Problem to work on =
The reply should contain every line of the data, repeated exactly, and no pictures.
- - -
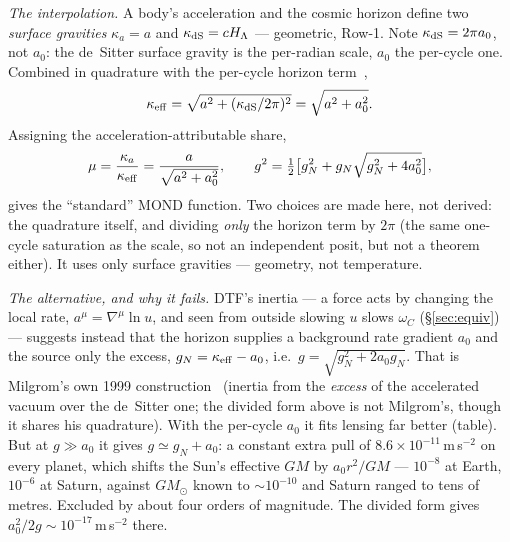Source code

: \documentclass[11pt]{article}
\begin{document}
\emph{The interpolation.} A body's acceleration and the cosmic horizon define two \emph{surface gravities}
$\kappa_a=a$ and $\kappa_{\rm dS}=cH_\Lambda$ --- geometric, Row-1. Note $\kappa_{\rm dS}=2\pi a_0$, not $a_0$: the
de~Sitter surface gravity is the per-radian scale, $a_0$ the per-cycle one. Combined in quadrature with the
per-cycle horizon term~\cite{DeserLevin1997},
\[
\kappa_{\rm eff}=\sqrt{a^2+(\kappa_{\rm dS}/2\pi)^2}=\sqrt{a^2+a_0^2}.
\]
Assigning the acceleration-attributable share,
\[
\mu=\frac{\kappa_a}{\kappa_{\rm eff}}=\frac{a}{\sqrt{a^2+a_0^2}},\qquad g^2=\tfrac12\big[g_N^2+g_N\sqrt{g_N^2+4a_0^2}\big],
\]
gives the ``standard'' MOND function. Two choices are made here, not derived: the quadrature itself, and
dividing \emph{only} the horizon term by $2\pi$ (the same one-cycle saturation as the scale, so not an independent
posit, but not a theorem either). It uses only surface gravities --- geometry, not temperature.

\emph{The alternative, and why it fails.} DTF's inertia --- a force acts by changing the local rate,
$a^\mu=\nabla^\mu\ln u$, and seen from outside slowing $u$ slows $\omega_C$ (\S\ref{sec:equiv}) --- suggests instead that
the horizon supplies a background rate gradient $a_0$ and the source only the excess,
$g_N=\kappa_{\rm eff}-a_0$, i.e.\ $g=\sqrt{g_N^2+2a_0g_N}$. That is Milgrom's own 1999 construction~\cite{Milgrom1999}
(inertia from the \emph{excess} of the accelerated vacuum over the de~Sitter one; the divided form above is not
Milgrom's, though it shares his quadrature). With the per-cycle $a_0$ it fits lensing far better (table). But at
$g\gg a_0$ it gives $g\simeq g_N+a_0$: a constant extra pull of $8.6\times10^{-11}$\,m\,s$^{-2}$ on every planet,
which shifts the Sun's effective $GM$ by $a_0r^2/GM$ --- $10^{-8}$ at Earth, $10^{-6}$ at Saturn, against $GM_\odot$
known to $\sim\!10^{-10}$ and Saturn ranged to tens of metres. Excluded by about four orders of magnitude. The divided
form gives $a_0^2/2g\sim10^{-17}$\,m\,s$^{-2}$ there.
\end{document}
- - -
Answer section =
Source code

: \documentclass[11pt]{article}
\begin{document}
\emph{The interpolation.} A body's acceleration and the cosmic horizon define two \emph{surface gravities}
$\kappa_a=a$ and $\kappa_{\rm dS}=cH_\Lambda$ --- geometric, Row-1. Note $\kappa_{\rm dS}=2\pi a_0$, not $a_0$: the
de~Sitter surface gravity is the per-radian scale, $a_0$ the per-cycle one. Combined in quadrature with the
per-cycle horizon term~\cite{DeserLevin1997},
\[
\kappa_{\rm eff}=\sqrt{a^2+(\kappa_{\rm dS}/2\pi)^2}=\sqrt{a^2+a_0^2}.
\]
Assigning the acceleration-attributable share,
\[
\mu=\frac{\kappa_a}{\kappa_{\rm eff}}=\frac{a}{\sqrt{a^2+a_0^2}},\qquad g^2=\tfrac12\big[g_N^2+g_N\sqrt{g_N^2+4a_0^2}\big],
\]
gives the ``standard'' MOND function. Two choices are made here, not derived: the quadrature itself, and
dividing \emph{only} the horizon term by $2\pi$ (the same one-cycle saturation as the scale, so not an independent
posit, but not a theorem either). It uses only surface gravities --- geometry, not temperature.

\emph{The alternative, and why it fails.} DTF's inertia --- a force acts by changing the local rate,
$a^\mu=\nabla^\mu\ln u$, and seen from outside slowing $u$ slows $\omega_C$ (\S\ref{sec:equiv}) --- suggests instead that
the horizon supplies a background rate gradient $a_0$ and the source only the excess,
$g_N=\kappa_{\rm eff}-a_0$, i.e.\ $g=\sqrt{g_N^2+2a_0g_N}$. That is Milgrom's own 1999 construction~\cite{Milgrom1999}
(inertia from the \emph{excess} of the accelerated vacuum over the de~Sitter one; the divided form above is not
Milgrom's, though it shares his quadrature). With the per-cycle $a_0$ it fits lensing far better (table). But at
$g\gg a_0$ it gives $g\simeq g_N+a_0$: a constant extra pull of $8.6\times10^{-11}$\,m\,s$^{-2}$ on every planet,
which shifts the Sun's effective $GM$ by $a_0r^2/GM$ --- $10^{-8}$ at Earth, $10^{-6}$ at Saturn, against $GM_\odot$
known to $\sim\!10^{-10}$ and Saturn ranged to tens of metres. Excluded by about four orders of magnitude. The divided
form gives $a_0^2/2g\sim10^{-17}$\,m\,s$^{-2}$ there.
\end{document}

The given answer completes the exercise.